YOUR TASK:
Omitting all images, set down every line below exactly as it appears.

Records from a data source
* * * * * * * * *

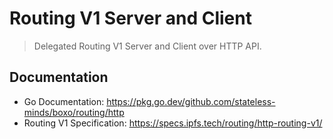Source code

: Routing V1 Server and Client
=======================

> Delegated Routing V1 Server and Client over HTTP API.

## Documentation

- Go Documentation: https://pkg.go.dev/github.com/stateless-minds/boxo/routing/http
- Routing V1 Specification: https://specs.ipfs.tech/routing/http-routing-v1/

* * * * * * * * *

REPLY TO THE EXERCISE:
Source code

: Routing V1 Server and Client
=======================

> Delegated Routing V1 Server and Client over HTTP API.

## Documentation

- Go Documentation: https://pkg.go.dev/github.com/stateless-minds/boxo/routing/http
- Routing V1 Specification: https://specs.ipfs.tech/routing/http-routing-v1/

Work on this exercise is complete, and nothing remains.